> **Pictures paired with source code**:
—————

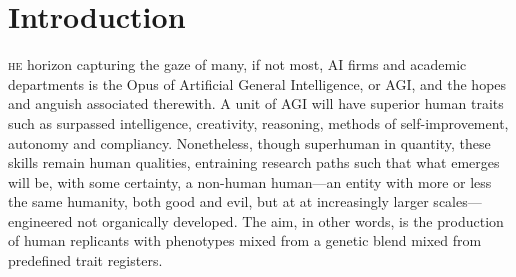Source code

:


\section*{Introduction}

\lettrine[lines=3]{\junicode{\textcolor{violet}{T}}}{he} horizon capturing the
gaze of many, if not most, AI firms and academic departments is the Opus of
Artificial General Intelligence, or \textsc{AGI}, and the hopes and anguish
associated therewith.  A unit of \textsc{AGI} will have superior human traits
such as surpassed intelligence, creativity, reasoning, methods of
self-improvement, autonomy and compliancy. Nonetheless, though superhuman in
quantity, these skills remain human qualities, entraining research paths such
that what emerges will be, with some certainty, a non-human human---an entity
with more or less the same humanity, both good and evil, but at at increasingly
larger scales---engineered not organically developed.  The aim, in other words,
is the production of human replicants with phenotypes mixed from a genetic
blend mixed from predefined trait registers.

—————

> **Goal of the exercise**: If a line of the data holds the string "from", list it.

> **Solution below**:
is the production of human replicants with phenotypes mixed from a genetic
blend mixed from predefined trait registers.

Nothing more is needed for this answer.